- _What the task asks_:
In the listing below, locate the lines bearing the word "percentage". Copy every one of them.
=== Begin Enclosure ===
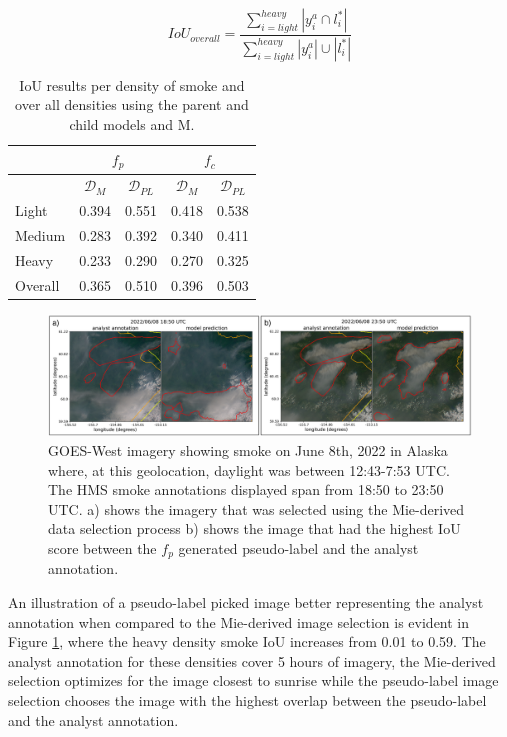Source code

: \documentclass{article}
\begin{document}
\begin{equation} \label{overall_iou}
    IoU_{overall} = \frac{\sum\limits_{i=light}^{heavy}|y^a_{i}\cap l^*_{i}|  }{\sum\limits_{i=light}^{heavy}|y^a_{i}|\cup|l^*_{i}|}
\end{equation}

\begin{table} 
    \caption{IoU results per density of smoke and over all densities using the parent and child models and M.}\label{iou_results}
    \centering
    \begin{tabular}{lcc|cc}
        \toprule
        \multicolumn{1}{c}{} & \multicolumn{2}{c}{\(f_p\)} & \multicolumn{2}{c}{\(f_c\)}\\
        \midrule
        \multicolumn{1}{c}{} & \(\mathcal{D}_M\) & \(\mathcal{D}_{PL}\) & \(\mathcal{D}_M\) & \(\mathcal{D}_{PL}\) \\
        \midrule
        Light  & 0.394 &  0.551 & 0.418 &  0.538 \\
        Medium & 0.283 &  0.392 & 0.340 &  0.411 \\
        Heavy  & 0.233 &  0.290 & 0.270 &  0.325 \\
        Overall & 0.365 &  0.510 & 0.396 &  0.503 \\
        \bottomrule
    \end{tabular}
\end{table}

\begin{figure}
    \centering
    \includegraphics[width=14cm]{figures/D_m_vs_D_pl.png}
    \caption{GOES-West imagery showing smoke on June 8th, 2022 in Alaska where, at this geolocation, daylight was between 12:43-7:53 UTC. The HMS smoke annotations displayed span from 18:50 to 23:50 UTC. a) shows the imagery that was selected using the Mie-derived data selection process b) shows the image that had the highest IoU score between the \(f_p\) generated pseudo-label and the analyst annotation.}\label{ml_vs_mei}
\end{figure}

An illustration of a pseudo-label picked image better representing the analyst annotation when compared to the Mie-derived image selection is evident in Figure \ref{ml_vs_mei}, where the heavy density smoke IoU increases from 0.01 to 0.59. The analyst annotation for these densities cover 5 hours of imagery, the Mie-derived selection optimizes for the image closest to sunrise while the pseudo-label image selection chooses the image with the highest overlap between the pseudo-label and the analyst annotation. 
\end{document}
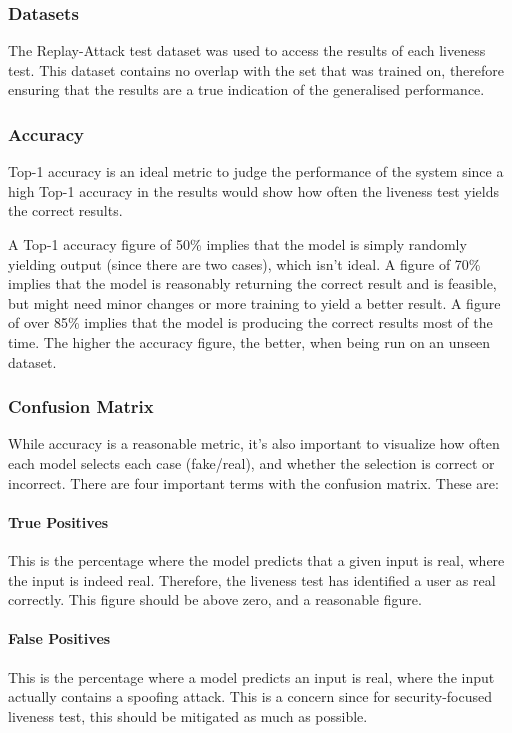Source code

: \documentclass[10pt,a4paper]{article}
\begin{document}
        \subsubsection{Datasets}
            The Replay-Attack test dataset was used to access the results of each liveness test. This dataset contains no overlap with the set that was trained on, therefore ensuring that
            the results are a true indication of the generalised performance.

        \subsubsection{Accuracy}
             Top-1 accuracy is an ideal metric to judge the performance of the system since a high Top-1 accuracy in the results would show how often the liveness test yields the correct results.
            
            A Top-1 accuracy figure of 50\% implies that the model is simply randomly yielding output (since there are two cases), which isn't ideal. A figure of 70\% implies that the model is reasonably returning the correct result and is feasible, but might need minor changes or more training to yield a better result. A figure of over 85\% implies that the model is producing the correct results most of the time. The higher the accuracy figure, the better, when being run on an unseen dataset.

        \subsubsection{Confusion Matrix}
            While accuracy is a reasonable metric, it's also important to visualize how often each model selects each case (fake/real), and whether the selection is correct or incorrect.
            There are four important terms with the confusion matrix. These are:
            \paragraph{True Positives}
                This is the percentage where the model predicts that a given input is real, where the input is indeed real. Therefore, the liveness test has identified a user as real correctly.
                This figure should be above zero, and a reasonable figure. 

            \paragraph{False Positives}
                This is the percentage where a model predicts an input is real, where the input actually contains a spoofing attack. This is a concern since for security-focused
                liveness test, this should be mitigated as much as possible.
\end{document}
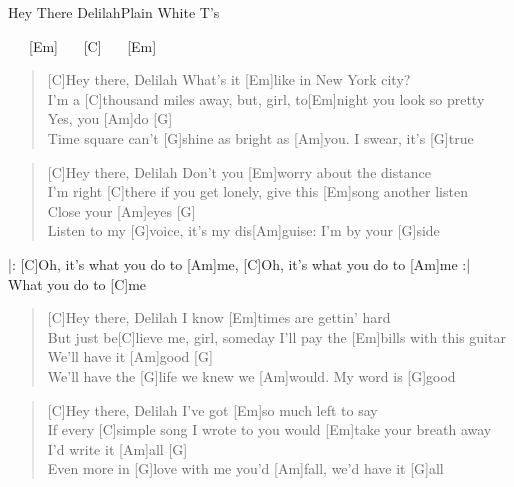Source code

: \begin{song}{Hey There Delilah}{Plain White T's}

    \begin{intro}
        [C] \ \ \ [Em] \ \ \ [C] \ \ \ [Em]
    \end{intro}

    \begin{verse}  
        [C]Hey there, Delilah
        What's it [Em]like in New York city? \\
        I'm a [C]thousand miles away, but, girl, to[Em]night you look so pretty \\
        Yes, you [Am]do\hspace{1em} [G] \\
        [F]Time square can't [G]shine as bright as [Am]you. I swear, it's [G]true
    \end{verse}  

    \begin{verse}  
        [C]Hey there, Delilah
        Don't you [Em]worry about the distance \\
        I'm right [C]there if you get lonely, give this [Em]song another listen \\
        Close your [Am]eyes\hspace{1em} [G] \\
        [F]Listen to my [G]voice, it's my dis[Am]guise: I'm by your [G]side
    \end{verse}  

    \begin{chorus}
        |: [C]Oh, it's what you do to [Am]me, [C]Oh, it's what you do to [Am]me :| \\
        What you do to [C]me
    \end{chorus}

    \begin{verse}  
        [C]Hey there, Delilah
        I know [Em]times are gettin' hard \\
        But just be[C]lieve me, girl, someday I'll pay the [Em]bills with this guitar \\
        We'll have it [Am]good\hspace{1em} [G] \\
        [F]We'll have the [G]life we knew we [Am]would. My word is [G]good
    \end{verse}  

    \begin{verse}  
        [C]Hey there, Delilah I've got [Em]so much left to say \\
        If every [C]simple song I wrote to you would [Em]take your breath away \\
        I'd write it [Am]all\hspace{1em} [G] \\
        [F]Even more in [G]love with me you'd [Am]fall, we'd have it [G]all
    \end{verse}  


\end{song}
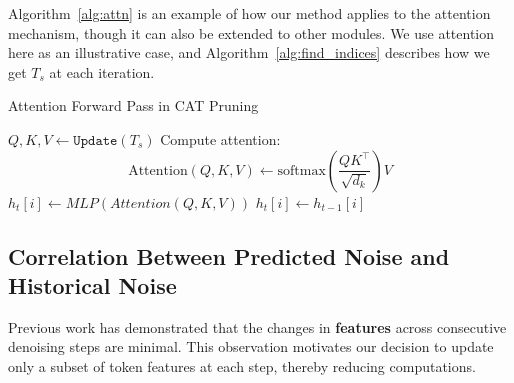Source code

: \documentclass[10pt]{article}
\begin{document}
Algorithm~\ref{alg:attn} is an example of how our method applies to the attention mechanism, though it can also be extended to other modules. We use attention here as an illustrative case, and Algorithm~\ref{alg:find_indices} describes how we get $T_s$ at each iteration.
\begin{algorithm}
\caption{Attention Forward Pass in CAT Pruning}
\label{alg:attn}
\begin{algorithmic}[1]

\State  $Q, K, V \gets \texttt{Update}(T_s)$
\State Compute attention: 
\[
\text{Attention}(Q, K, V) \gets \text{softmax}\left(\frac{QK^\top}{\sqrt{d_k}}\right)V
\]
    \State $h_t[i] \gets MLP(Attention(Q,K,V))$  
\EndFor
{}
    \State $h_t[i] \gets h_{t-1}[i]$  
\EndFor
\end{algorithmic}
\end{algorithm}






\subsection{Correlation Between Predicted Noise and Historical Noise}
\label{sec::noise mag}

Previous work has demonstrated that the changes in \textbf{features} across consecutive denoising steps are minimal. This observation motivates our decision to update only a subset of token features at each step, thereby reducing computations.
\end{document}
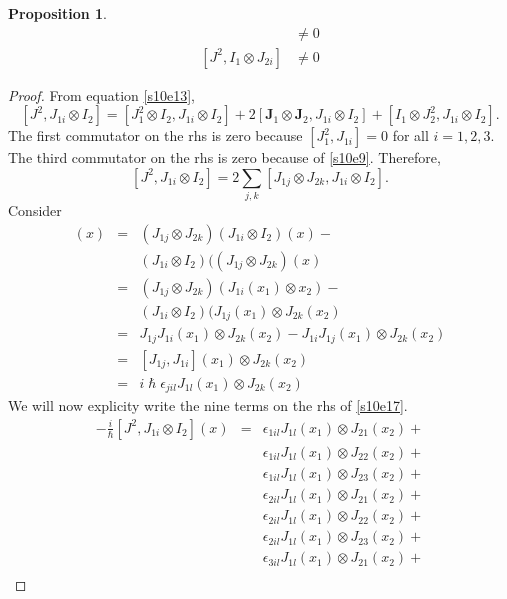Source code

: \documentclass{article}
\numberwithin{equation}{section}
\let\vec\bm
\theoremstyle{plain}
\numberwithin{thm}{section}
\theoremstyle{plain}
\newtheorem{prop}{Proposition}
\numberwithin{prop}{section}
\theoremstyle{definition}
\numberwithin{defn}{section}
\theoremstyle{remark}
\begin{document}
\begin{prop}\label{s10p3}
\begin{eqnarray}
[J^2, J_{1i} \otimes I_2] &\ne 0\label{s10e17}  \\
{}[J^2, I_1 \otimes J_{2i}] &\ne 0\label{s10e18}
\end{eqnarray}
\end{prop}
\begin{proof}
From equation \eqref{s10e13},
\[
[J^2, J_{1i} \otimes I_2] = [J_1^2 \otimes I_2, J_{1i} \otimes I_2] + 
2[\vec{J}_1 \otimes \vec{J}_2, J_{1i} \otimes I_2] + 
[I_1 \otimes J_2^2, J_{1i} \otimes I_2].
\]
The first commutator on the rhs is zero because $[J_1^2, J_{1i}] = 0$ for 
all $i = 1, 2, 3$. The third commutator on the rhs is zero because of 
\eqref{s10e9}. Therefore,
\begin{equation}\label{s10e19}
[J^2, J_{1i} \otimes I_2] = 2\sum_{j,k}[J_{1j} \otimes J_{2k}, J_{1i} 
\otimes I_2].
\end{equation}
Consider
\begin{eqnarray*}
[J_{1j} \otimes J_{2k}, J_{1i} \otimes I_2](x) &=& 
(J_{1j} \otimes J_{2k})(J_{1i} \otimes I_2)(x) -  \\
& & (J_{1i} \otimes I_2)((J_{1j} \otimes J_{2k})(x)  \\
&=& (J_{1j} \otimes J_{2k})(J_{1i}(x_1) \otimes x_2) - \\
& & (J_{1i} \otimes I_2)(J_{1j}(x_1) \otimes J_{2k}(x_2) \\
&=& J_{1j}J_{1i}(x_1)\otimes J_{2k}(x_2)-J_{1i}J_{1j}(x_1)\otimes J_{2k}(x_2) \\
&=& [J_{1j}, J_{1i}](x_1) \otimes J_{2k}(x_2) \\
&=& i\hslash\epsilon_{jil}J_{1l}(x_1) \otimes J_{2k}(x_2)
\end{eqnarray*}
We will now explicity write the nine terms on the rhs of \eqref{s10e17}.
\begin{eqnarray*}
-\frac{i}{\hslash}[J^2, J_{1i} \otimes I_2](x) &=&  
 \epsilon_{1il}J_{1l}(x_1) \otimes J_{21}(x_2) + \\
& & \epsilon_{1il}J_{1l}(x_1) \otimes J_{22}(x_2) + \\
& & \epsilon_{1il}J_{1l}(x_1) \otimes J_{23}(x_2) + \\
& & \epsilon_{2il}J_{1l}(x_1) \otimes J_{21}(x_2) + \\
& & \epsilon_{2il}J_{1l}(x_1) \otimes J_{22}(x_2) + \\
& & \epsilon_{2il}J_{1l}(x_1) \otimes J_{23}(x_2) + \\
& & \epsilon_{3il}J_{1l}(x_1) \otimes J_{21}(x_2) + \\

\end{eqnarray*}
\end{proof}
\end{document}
=== End Enclosure ===
- _Written answer_:
                This is the percentage where the model predicts that a given input is real, where the input is indeed real. Therefore, the liveness test has identified a user as real correctly.
                This is the percentage where a model predicts an input is real, where the input actually contains a spoofing attack. This is a concern since for security-focused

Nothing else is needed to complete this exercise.